John G. Thomas’ “Healer,” which received its world premiere as the opener of the ninth Santa Barbara Intl. Film Festival, is a slim, poorly written message movie about the transformation of an irresponsible ex-con into a compassionate paramedic. Though set in the potentially exciting world of paramedics and meant to raise consciousness about the elderly, ineptly made indie may only surface in minor fests or retrospectives of regional cinema.
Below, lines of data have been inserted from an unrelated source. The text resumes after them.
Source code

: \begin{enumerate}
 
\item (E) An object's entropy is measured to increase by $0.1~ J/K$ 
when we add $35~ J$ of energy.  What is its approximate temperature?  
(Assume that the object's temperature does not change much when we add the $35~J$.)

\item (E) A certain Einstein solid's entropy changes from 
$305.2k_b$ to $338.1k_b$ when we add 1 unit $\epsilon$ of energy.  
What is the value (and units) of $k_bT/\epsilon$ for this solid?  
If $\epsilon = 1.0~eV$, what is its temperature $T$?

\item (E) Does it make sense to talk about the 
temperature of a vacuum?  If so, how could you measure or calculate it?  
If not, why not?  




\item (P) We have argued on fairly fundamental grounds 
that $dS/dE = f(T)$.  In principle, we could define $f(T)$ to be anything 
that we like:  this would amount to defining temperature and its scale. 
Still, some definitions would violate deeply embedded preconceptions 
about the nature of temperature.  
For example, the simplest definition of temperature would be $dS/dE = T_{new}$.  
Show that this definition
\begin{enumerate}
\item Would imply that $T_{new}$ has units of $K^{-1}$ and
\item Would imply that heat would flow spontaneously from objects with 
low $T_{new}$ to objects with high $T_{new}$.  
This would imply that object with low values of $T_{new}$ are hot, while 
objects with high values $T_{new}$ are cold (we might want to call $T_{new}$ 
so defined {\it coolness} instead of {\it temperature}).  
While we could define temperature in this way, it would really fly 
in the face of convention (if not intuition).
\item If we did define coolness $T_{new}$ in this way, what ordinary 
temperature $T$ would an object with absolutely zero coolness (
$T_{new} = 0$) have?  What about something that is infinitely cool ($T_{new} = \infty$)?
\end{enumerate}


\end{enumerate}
At the center of the well-intentioned “Healer” is Nickel (Tyrone Power Jr.), an ex-con paroled to an ambulance service at the local hospital, where he must work out the last year of his sentence. As part of his training, he’s partnered with Brent (John R. Johnston), a cynical paramedic who perceives his work as dealing with “lizards, sevens and turkeys” (jargon for old people, dead bodies and charlatans).
Set in a retirement resort called Seabreeze, narrative follows the team’s adventures and the various people they encounter on the job. Among them are Igor Vostovich (Turhan Bey), an old Russian immigrant placed in a nursing home against his will, and Francie (DeLane Matthews), a young woman so committed to caring for her ailing grandmother that she neglects to have a life of her own.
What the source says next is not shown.